### Task directions
From the first line of the data below through the line holding "در Android Studio ورژن", output each line exactly and leave the pictures out.

Source texts of formatted documents
⁂
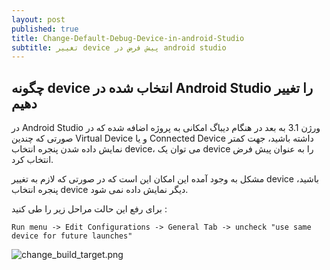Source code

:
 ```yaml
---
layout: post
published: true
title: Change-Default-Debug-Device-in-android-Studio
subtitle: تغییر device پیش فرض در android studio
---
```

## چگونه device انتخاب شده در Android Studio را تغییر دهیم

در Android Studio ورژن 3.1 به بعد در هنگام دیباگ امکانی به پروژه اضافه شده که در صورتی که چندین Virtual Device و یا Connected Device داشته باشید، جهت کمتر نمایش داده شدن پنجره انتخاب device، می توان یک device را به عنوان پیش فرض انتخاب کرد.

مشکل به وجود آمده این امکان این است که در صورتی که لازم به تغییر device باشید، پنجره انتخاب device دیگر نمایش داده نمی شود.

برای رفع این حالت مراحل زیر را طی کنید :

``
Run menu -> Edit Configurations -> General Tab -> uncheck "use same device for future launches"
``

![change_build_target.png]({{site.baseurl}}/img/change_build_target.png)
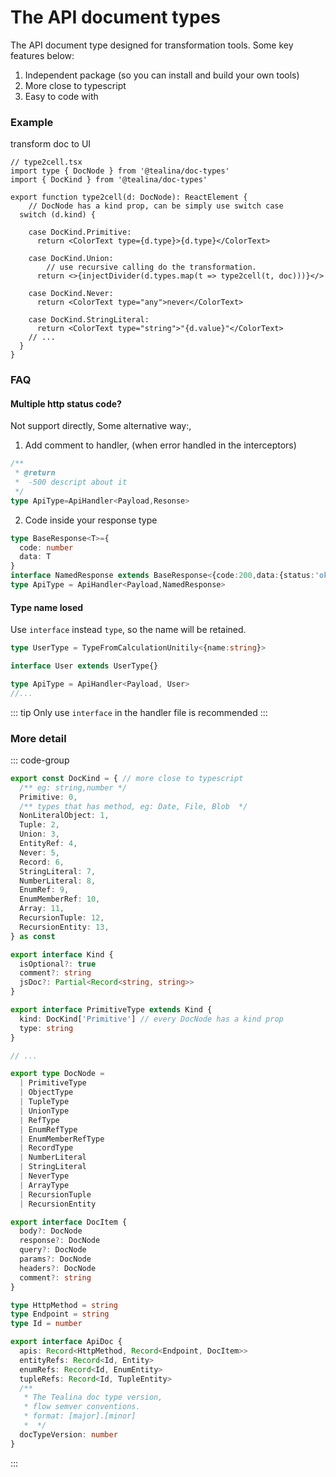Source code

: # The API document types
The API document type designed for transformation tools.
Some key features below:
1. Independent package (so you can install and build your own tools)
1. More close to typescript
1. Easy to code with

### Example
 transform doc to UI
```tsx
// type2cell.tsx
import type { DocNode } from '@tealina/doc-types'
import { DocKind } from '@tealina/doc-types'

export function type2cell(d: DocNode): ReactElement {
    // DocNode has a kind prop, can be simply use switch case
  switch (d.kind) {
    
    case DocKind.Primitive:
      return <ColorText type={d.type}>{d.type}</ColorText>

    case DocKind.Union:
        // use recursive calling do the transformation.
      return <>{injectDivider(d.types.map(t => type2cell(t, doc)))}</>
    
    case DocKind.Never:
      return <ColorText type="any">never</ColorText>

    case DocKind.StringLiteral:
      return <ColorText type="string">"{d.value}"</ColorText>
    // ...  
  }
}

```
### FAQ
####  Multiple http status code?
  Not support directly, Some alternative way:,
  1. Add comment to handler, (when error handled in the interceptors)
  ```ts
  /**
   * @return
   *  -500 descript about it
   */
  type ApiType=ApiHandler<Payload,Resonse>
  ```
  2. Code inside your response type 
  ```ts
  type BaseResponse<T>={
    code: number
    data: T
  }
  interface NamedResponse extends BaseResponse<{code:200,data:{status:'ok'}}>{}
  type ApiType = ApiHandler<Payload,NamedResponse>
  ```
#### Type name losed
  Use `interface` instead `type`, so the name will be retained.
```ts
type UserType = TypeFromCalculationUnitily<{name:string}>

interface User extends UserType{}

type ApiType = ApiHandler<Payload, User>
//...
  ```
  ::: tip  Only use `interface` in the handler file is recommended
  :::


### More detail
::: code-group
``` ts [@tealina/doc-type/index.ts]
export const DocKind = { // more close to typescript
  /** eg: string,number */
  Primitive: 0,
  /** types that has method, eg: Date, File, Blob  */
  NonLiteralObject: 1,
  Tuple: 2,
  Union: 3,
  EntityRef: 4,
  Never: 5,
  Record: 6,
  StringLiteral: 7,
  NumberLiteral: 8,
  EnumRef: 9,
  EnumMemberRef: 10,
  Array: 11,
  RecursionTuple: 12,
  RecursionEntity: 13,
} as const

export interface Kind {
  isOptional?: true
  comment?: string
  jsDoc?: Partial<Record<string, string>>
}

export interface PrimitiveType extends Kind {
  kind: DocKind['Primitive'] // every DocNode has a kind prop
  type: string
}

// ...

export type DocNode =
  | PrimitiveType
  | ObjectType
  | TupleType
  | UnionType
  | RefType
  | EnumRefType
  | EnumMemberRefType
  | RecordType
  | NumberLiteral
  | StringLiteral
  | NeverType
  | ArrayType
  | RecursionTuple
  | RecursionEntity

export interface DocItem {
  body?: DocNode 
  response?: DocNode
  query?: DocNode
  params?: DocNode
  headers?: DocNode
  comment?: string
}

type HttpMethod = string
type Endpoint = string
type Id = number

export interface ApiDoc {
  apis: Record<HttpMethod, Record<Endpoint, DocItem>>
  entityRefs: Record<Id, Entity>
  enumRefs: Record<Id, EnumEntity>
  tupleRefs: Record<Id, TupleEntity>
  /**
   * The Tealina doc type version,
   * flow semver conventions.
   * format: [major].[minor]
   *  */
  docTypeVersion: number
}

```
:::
⁂
### Answer box
Source code

:
 ```yaml
---
layout: post
published: true
title: Change-Default-Debug-Device-in-android-Studio
subtitle: تغییر device پیش فرض در android studio
---
```

## چگونه device انتخاب شده در Android Studio را تغییر دهیم

در Android Studio ورژن 3.1 به بعد در هنگام دیباگ امکانی به پروژه اضافه شده که در صورتی که چندین Virtual Device و یا Connected Device داشته باشید، جهت کمتر نمایش داده شدن پنجره انتخاب device، می توان یک device را به عنوان پیش فرض انتخاب کرد.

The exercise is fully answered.